In 1878 part of the premises were leased to the Order of the Visitation of Holy Mary, also known as the Visitandines or Salesian Sisters, for refugees of their Order from Moselweiss near Koblenz in Germany. They established a community and a girls' school here, which rapidly became well-known, particularly for the study of languages.

After World War I a group of sisters returned to Germany and set up a community in Marchtal Abbey. At the beginning of World War II the school was closed and instead the sisters took over the running of a home for elderly women which was established in part of the premises. All German sisters were obliged to leave the abbey and the country in 1945 after the end of World War II, leaving about 30 Czech sisters to run the home.

===Post-war===
All occupants of the abbey were evicted in 1950, when the abbey was requisitioned as accommodation for the Czech army (the protest singer Karel Kryl did part of his military service here in the 1960s) until 1975 when the army left, leaving an estimated 10 million crowns' worth of damage for which compensation has never been received. The buildings have stood empty ever since.

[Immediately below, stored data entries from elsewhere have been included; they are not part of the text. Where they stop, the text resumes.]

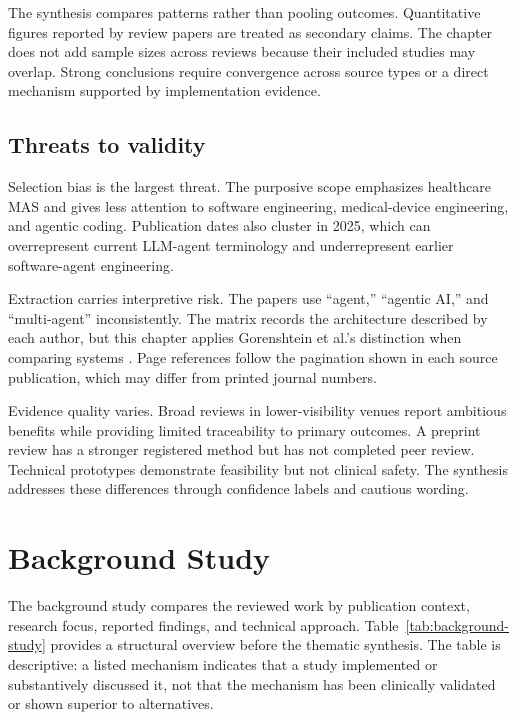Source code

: \documentclass[11pt,a4paper]{article}
\begin{document}
The synthesis compares patterns rather than pooling outcomes. Quantitative figures reported by review papers are treated as secondary claims. The chapter does not add sample sizes across reviews because their included studies may overlap. Strong conclusions require convergence across source types or a direct mechanism supported by implementation evidence.

\subsection{Threats to validity}

Selection bias is the largest threat. The purposive scope emphasizes healthcare MAS and gives less attention to software engineering, medical-device engineering, and agentic coding. Publication dates also cluster in 2025, which can overrepresent current LLM-agent terminology and underrepresent earlier software-agent engineering.

Extraction carries interpretive risk. The papers use ``agent,'' ``agentic AI,'' and ``multi-agent'' inconsistently. The matrix records the architecture described by each author, but this chapter applies Gorenshtein et al.'s distinction when comparing systems \cite[pp.~23--24]{gorenshtein2025clinical}. Page references follow the pagination shown in each source publication, which may differ from printed journal numbers.

Evidence quality varies. Broad reviews in lower-visibility venues report ambitious benefits while providing limited traceability to primary outcomes. A preprint review has a stronger registered method but has not completed peer review. Technical prototypes demonstrate feasibility but not clinical safety. The synthesis addresses these differences through confidence labels and cautious wording.

\section{Background Study}

The background study compares the reviewed work by publication context, research focus, reported findings, and technical approach. Table~\ref{tab:background-study} provides a structural overview before the thematic synthesis. The table is descriptive: a listed mechanism indicates that a study implemented or substantively discussed it, not that the mechanism has been clinically validated or shown superior to alternatives.
\end{document}
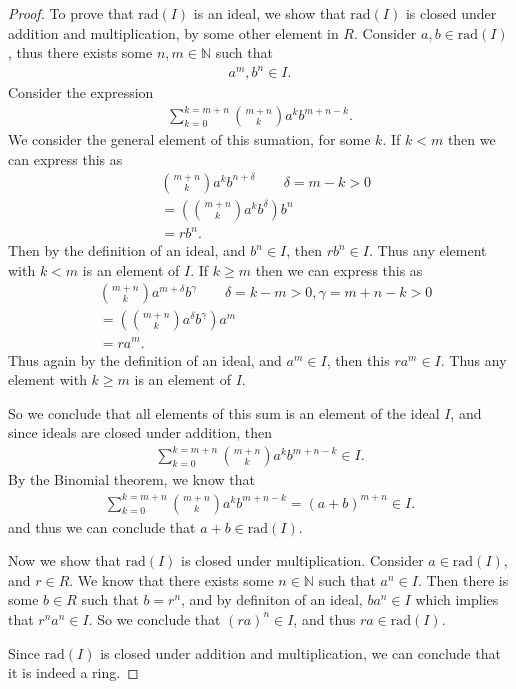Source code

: \documentclass[10pt]{armath}
\newcommand{\N}{\mathbb{N}}
\newcommand{\rad}[1]{\text{rad}\left(#1\right)}
\begin{document}
\begin{proof}
  To prove that $\rad{I}$ is an ideal, we show that $\rad{I}$ is closed under
  addition and multiplication, by some other element in $R$. Consider
  $a,b\in\rad{I}$, thus there exists some $n,m\in\N$ such that
  \begin{align*}
     a^m,b^n\in I.
  \end{align*}
  Consider the expression
  \begin{align*}
    \sum_{k=0}^{k=m+n}{m+n\choose k}a^kb^{m+n-k}.
  \end{align*}
  We consider the general element of this sumation, for some $k$. If $k<m$ then
  we can express this as
  \begin{align*}
    &{m+n\choose k}a^kb^{n+\delta}\qquad\delta=m-k>0\\
    &=\left({m+n\choose k}a^kb^\delta\right) b^n\\
    &=rb^n.
  \end{align*}
  Then by the definition of an ideal, and $b^n\in I$, then $rb^n\in I$. Thus
  any element with $k<m$ is an element of $I$. If $k\geq m$ then we can express
  this as
  \begin{align*}
     &{m+n\choose k}a^{m+\delta}b^{\gamma}\qquad\delta=k-m>0, \gamma=m+n-k>0\\
     &=\left({m+n\choose k}a^\delta b^\gamma\right)a^m\\
     &=ra^m.
  \end{align*}
  Thus again by the definition of an ideal, and $a^m\in I$, then this $ra^m\in
  I$. Thus any element with $k\geq m$ is an element of $I$.

  So we conclude that all elements of this sum is an element of the ideal $I$,
  and since ideals are closed under addition, then
  \begin{align*}
    \sum_{k=0}^{k=m+n}{m+n\choose k}a^kb^{m+n-k}\in I.
  \end{align*}
  By the Binomial theorem, we know that
  \begin{align*}
    \sum_{k=0}^{k=m+n}{m+n\choose k}a^kb^{m+n-k}={\left(a+b\right)}^{m+n}\in I.
  \end{align*}
  and thus we can conclude that $a+b\in\rad{I}$.

  Now we show that $\rad{I}$ is closed under multiplication. Consider
  $a\in\rad{I}$, and $r\in R$. We know that there exists some $n\in\N$ such
  that $a^n\in I$. Then there is some $b\in R$ such that $b=r^n$, and by
  definiton of an ideal, $ba^n\in I$ which implies that $r^na^n\in I$. So we
  conclude that ${\left(ra\right)}^n\in I$, and thus $ra\in\rad{I}$.

  Since $\rad{I}$ is closed under addition and multiplication, we can conclude
  that it is indeed a ring.
\end{proof}
\end{document}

After some years under the control of government agencies, in 1991 ownership of the buildings was divided between the town of Chotěšov and the Visitandine nuns at Chlumec, whose share has since also passed to the town.

The abandoned buildings are in part in a state approaching the derelict and are threatened with collapse, despite their architectural and historical value and the great efforts of the local community to save them.
==In popular culture==
The abbey was featured in the 2002 movie Bad Company.